MW: I think that is fairly accurate. Let me try to define point man. I am the person responsible for the scientific integrity of the program. Accomplishing this requires making sure this entire observatory is responsive to the scientific program and objectives set out. That can be everything from chairing the science working group that debates issues of science policy and discusses requirements. It's making sure that the requirements are understood by the engineers and managers. It is making sure that when requirements could be changed by a little bit and save the taxpayer a lot of money that it is brought to everyone's attention. It is doing detailed calculations, it is staying up late at night during the calibration of the observatory. It is going to Washington to help NASA Headquarters explain to congressmen why is it that this observatory is important -- after all they have already bought one observatory -- and why does this country need another one? All of these things are tied up in the role and responsibility of what it is to be a project scientist.

Science@NASA: That brings up the next question. Why do we need another observatory? What will CXO give us that the Hubble Space Telescope and Compton Gamma Ray Observatory do not? How will it go beyond HEAO-2 and some of the other X-ray observatories?

MW: Clearly that is an important question. The Chandra X-ray Observatory is one of NASA's Great Observatories for Astrophysics. It's the one that will observe X-ray emissions (light at extremely high energies) of the universe. Chandra is designed to complement the Hubble (which looks at the visible light emissions from the universe), the Compton (which looks at even higher energies than Chandra is capable of), the planned Space Infrared Telescope Facility (SIRTF), and the ground-based radio observatories.

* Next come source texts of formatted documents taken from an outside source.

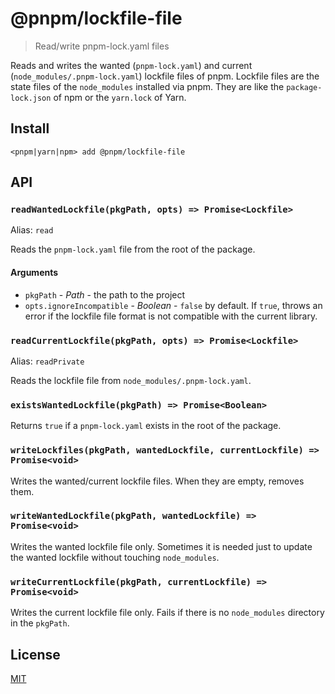 # @pnpm/lockfile-file

> Read/write pnpm-lock.yaml files

Reads and writes the wanted (`pnpm-lock.yaml`) and current (`node_modules/.pnpm-lock.yaml`) lockfile files of pnpm.
Lockfile files are the state files of the `node_modules` installed via pnpm. They are like
the `package-lock.json` of npm or the `yarn.lock` of Yarn.

## Install

```
<pnpm|yarn|npm> add @pnpm/lockfile-file
```

## API

### `readWantedLockfile(pkgPath, opts) => Promise<Lockfile>`

Alias: `read`

Reads the `pnpm-lock.yaml` file from the root of the package.

#### Arguments

* `pkgPath` - *Path* - the path to the project
* `opts.ignoreIncompatible` - *Boolean* - `false` by default. If `true`, throws an error
if the lockfile file format is not compatible with the current library.

### `readCurrentLockfile(pkgPath, opts) => Promise<Lockfile>`

Alias: `readPrivate`

Reads the lockfile file from `node_modules/.pnpm-lock.yaml`.

### `existsWantedLockfile(pkgPath) => Promise<Boolean>`

Returns `true` if a `pnpm-lock.yaml` exists in the root of the package.

### `writeLockfiles(pkgPath, wantedLockfile, currentLockfile) => Promise<void>`

Writes the wanted/current lockfile files. When they are empty, removes them.

### `writeWantedLockfile(pkgPath, wantedLockfile) => Promise<void>`

Writes the wanted lockfile file only. Sometimes it is needed just to update the wanted lockfile
without touching `node_modules`.

### `writeCurrentLockfile(pkgPath, currentLockfile) => Promise<void>`

Writes the current lockfile file only. Fails if there is no `node_modules` directory in the `pkgPath`.

## License

[MIT](LICENSE)
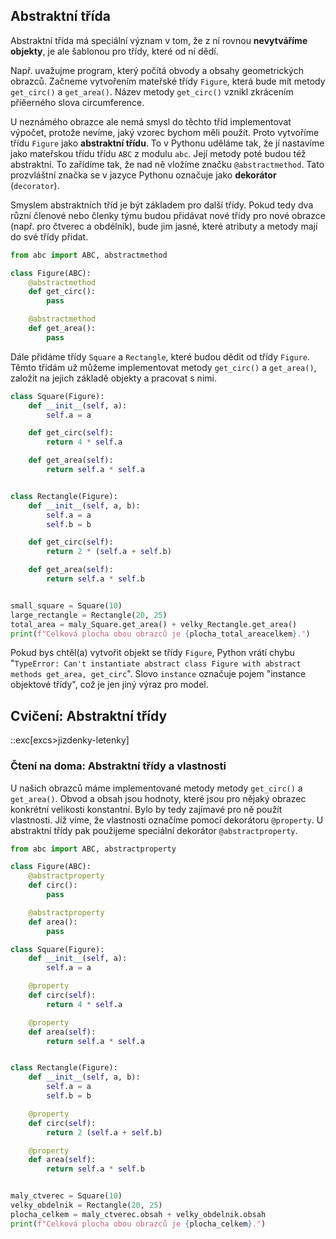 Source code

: ## Abstraktní třída

Abstraktní třída má speciální význam v tom, že z ní rovnou **nevytváříme objekty**, je ale šablonou pro třídy, které od ní dědí.

Např. uvažujme program, který počítá obvody a obsahy geometrických obrazců. Začneme vytvořením mateřské třídy `Figure`, která bude mít metody `get_circ()` a `get_area()`. Název metody `get_circ()` vznikl zkrácením příěerného slova circumference.

U neznámého obrazce ale nemá smysl do těchto tříd implementovat výpočet, protože nevíme, jaký vzorec bychom měli použít. Proto vytvoříme třídu `Figure` jako **abstraktní třídu**. To v Pythonu uděláme tak, že jí nastavíme jako mateřskou třídu třídu `ABC` z modulu `abc`. Její metody poté budou též abstraktní. To zařídíme tak, že nad ně vložíme značku `@abstractmethod`. Tato prozvláštní značka se v jazyce Pythonu označuje jako **dekorátor** (`decorator`).

Smyslem abstraktních tříd je být základem pro další třídy. Pokud tedy dva různí členové nebo členky týmu budou přidávat nové třídy pro nové obrazce (např. pro čtverec a obdélník), bude jim jasné, které atributy a metody mají do své třídy přidat.

```python
from abc import ABC, abstractmethod

class Figure(ABC):
    @abstractmethod
    def get_circ():
        pass

    @abstractmethod
    def get_area():
        pass
```

Dále přidáme třídy `Square` a `Rectangle`, které budou dědit od třídy `Figure`. Těmto třídám už můžeme implementovat metody `get_circ()` a `get_area()`, založit na jejich základě objekty a pracovat s nimi.

```python
class Square(Figure):
    def __init__(self, a):
        self.a = a

    def get_circ(self):
        return 4 * self.a

    def get_area(self):
        return self.a * self.a


class Rectangle(Figure):
    def __init__(self, a, b):
        self.a = a
        self.b = b

    def get_circ(self):
        return 2 * (self.a + self.b)

    def get_area(self):
        return self.a * self.b


small_square = Square(10)
large_rectangle = Rectangle(20, 25)
total_area = maly_Square.get_area() + velky_Rectangle.get_area()
print(f"Celková plocha obou obrazců je {plocha_total_areacelkem}.")
```

Pokud bys chtěl(a) vytvořit objekt se třídy `Figure`, Python vrátí chybu "`TypeError: Can't instantiate abstract class Figure with abstract methods get_area, get_circ`". Slovo `instance` označuje pojem "instance objektové třídy", což je jen jiný výraz pro model.

## Cvičení: Abstraktní třídy

::exc[excs>jizdenky-letenky]

### Čtení na doma: Abstraktní třídy a vlastnosti

U našich obrazců máme implementované metody metody `get_circ()` a `get_area()`. Obvod a obsah jsou hodnoty, které jsou pro nějaký obrazec konkrétní velikosti konstantní. Bylo by tedy zajímavé pro ně použít vlastnosti. Jíž víme, že vlastnosti označíme pomocí dekorátoru `@property`. U abstraktní třídy pak použijeme speciální dekorátor `@abstractproperty`.

```python
from abc import ABC, abstractproperty

class Figure(ABC):
    @abstractproperty
    def circ():
        pass

    @abstractproperty
    def area():
        pass

class Square(Figure):
    def __init__(self, a):
        self.a = a

    @property
    def circ(self):
        return 4 * self.a

    @property
    def area(self):
        return self.a * self.a


class Rectangle(Figure):
    def __init__(self, a, b):
        self.a = a
        self.b = b

    @property
    def circ(self):
        return 2 (self.a + self.b)

    @property
    def area(self):
        return self.a * self.b


maly_ctverec = Square(10)
velky_obdelnik = Rectangle(20, 25)
plocha_celkem = maly_ctverec.obsah + velky_obdelnik.obsah
print(f"Celková plocha obou obrazců je {plocha_celkem}.")
```

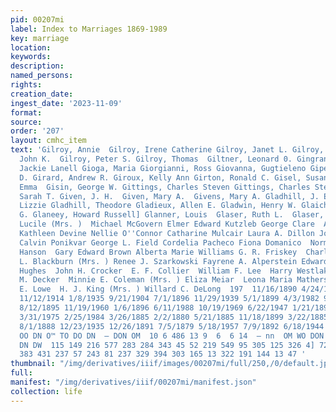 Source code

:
 ```yaml
---
pid: 00207mi
label: Index to Marriages 1869-1989
key: marriage
location: 
keywords: 
description: 
named_persons: 
rights: 
creation_date: 
ingest_date: '2023-11-09'
format: 
source: 
order: '207'
layout: cmhc_item
text: 'Gilroy, Annie  Gilroy, Irene Catherine Gilroy, Janet L. Gilroy, John  Gilroy,
  John K.  Gilroy, Peter S. Gilroy, Thomas  Giltner, Leonard 0. Gingran, Minnie  Ginsel,
  Jackie Lanell Gioga, Maria Giorgianni, Ross Giovanna, Gugtieleno Gipe, Madaline
  D. Girard, Andrew R. Giroux, Kelly Ann Girton, Ronald C. Gisel, Susan (Mrs.) Gisin,
  Emma  Gisin, George W. Gittings, Charles Steven Gittings, Charles Steven Gittings,
  Sarah T. Given, J. H.  Given, Mary A.  Givens, Mary A. Gladhill, J. E. (Mrs.) Gladhill,
  Lizzie Gladhill, Theodore Gladieux, Allen E. Gladwin, Henry W. Glaichmann, Charles
  G. Glaneey, Howard Russell] Glanner, Louis  Glaser, Ruth L.  Glaser, W. T.  Glasgow,
  Lucile (Mrs. )  Michael McGovern Elmer Edward Kutzleb George Clare  Ada Mabel Brines
  Kathleen Devine Nellie O''Connor Catharine Mulcair Laura A. Dillon Joseph J. Houle  Frank
  Calvin Ponikvar George L. Field Cordelia Pacheco Fiona Domanico  Norman Lake  Fannie
  Hanson  Gary Edward Brown Alberta Marie Williams G. R. Friskey  Charles L. Baker  Mary
  L. Blackburn (Mrs. ) Renee J. Szarkowski Fayrene A. Alperstein Edward Emery  Carrie
  Hughes  John H. Crocker  E. F. Collier  William F. Lee  Harry Westlake  Lizzie Frain  Amy
  M. Decker  Minnie E. Coleman (Mrs. ) Eliza Meiar  Leona Maria Mathers Alice Squires  Earnest
  E. Lowe  H. J. King (Mrs. ) Willard C. DeLong  197  11/16/1890 4/24/1924 11/17/1929
  11/12/1914 1/8/1935 9/21/1904 7/1/1896 11/29/1939 5/1/1899 4/3/1982 9/3/1913 1/27/1943
  8/12/1895 11/19/1960 1/6/1896 6/11/1988 10/19/1969 6/22/1947 1/21/1890 12/26/1888
  3/31/1975 2/25/1984 3/26/1885 2/2/1880 5/21/1885 11/18/1899 3/22/1885 2/17/1896
  8/1/1888 12/23/1935 12/26/1891 7/5/1879 5/18/1957 7/9/1892 6/18/1944 6/23/1879 12/31/1939  “4
  OO DN O™ TO DO DN  — DON OM  10 6 486 13 9  6  6 14  — nn  OM WO DON DAO WA GOs
  DN DW  115 149 216 577 283 284 343 45 52 219 549 95 305 125 326 4] 72 186 72 14
  383 431 237 57 243 81 237 329 394 303 165 13 322 191 144 13 47 '
thumbnail: "/img/derivatives/iiif/images/00207mi/full/250,/0/default.jpg"
full: 
manifest: "/img/derivatives/iiif/00207mi/manifest.json"
collection: life
---
```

Right: The second High Energy Astronomy Observatory (HEAO-2, also called the Einstein Observatory), is being assembled. HEAO-2 carried what was then the largest X-ray telescope for space-based astronomy. NASA/Marshall also managed this program and its three spacecraft. Credit: NASA/Marshall

We discovered years ago with the launch and operation of the Einstein X-ray Observatory (HEAO-2), the forerunner of Chandra, that X-ray emission was not just an oddity but is, if I can use a fancy word, ubiquitous: it's everywhere. Every known major class of astronomical objects emits X-rays. In many cases this was an outstanding discovery, and a very surprising discovery. We X-ray astronomers brought astrophysics the first unique evidence that black holes exist based on X-ray observations of Cygnus X-1. With radio observations and subsequent optical observations, we helped nail down the location, identify the companion -- a normal star -- and nail down the period, so we could use Kepler's laws and determine that the compact object emitting the X-rays was a black hole.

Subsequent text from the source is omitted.